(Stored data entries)
== == ==

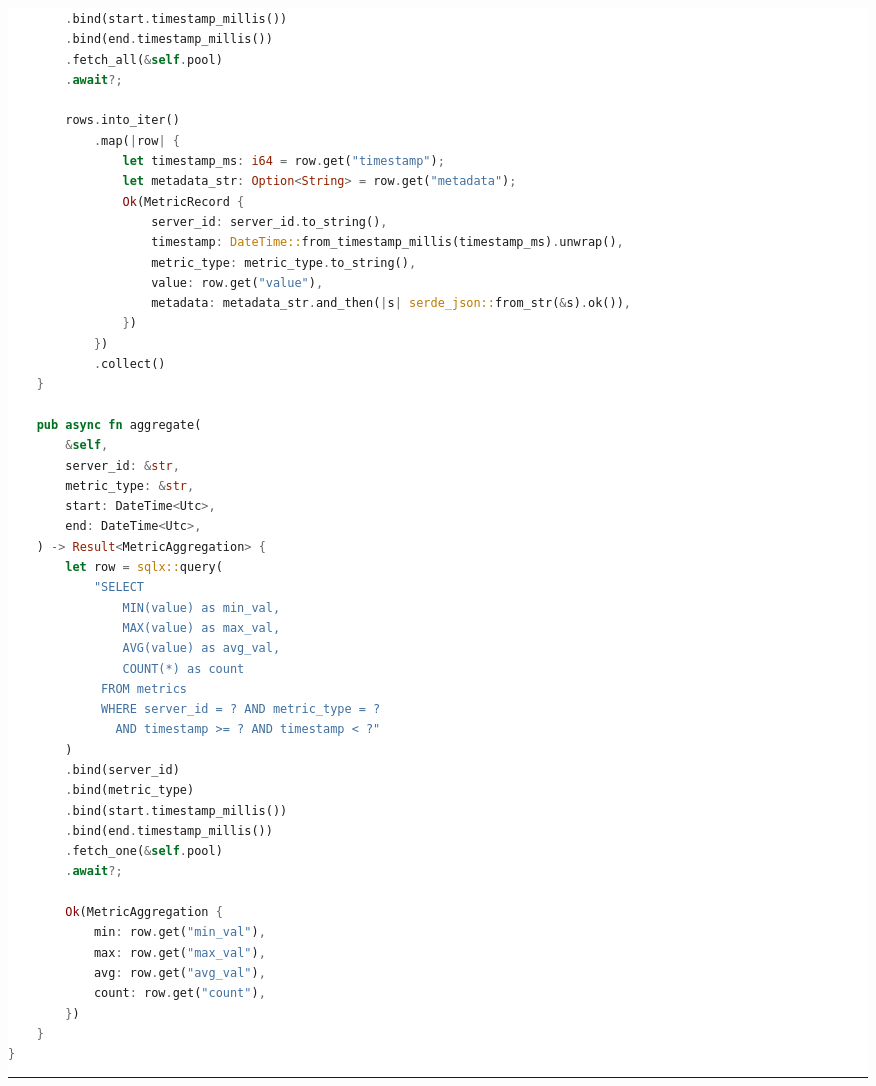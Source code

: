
 ```rust
        .bind(start.timestamp_millis())
        .bind(end.timestamp_millis())
        .fetch_all(&self.pool)
        .await?;

        rows.into_iter()
            .map(|row| {
                let timestamp_ms: i64 = row.get("timestamp");
                let metadata_str: Option<String> = row.get("metadata");
                Ok(MetricRecord {
                    server_id: server_id.to_string(),
                    timestamp: DateTime::from_timestamp_millis(timestamp_ms).unwrap(),
                    metric_type: metric_type.to_string(),
                    value: row.get("value"),
                    metadata: metadata_str.and_then(|s| serde_json::from_str(&s).ok()),
                })
            })
            .collect()
    }

    pub async fn aggregate(
        &self,
        server_id: &str,
        metric_type: &str,
        start: DateTime<Utc>,
        end: DateTime<Utc>,
    ) -> Result<MetricAggregation> {
        let row = sqlx::query(
            "SELECT
                MIN(value) as min_val,
                MAX(value) as max_val,
                AVG(value) as avg_val,
                COUNT(*) as count
             FROM metrics
             WHERE server_id = ? AND metric_type = ?
               AND timestamp >= ? AND timestamp < ?"
        )
        .bind(server_id)
        .bind(metric_type)
        .bind(start.timestamp_millis())
        .bind(end.timestamp_millis())
        .fetch_one(&self.pool)
        .await?;

        Ok(MetricAggregation {
            min: row.get("min_val"),
            max: row.get("max_val"),
            avg: row.get("avg_val"),
            count: row.get("count"),
        })
    }
}
```

---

== == ==

• **PROBLEM REQUIREMENTS**
Above are the records; copy them exactly without the pictures.

• **YOUR RESPONSE**
Source code

:
 ```rust
        .bind(start.timestamp_millis())
        .bind(end.timestamp_millis())
        .fetch_all(&self.pool)
        .await?;

        rows.into_iter()
            .map(|row| {
                let timestamp_ms: i64 = row.get("timestamp");
                let metadata_str: Option<String> = row.get("metadata");
                Ok(MetricRecord {
                    server_id: server_id.to_string(),
                    timestamp: DateTime::from_timestamp_millis(timestamp_ms).unwrap(),
                    metric_type: metric_type.to_string(),
                    value: row.get("value"),
                    metadata: metadata_str.and_then(|s| serde_json::from_str(&s).ok()),
                })
            })
            .collect()
    }

    pub async fn aggregate(
        &self,
        server_id: &str,
        metric_type: &str,
        start: DateTime<Utc>,
        end: DateTime<Utc>,
    ) -> Result<MetricAggregation> {
        let row = sqlx::query(
            "SELECT
                MIN(value) as min_val,
                MAX(value) as max_val,
                AVG(value) as avg_val,
                COUNT(*) as count
             FROM metrics
             WHERE server_id = ? AND metric_type = ?
               AND timestamp >= ? AND timestamp < ?"
        )
        .bind(server_id)
        .bind(metric_type)
        .bind(start.timestamp_millis())
        .bind(end.timestamp_millis())
        .fetch_one(&self.pool)
        .await?;

        Ok(MetricAggregation {
            min: row.get("min_val"),
            max: row.get("max_val"),
            avg: row.get("avg_val"),
            count: row.get("count"),
        })
    }
}
```

---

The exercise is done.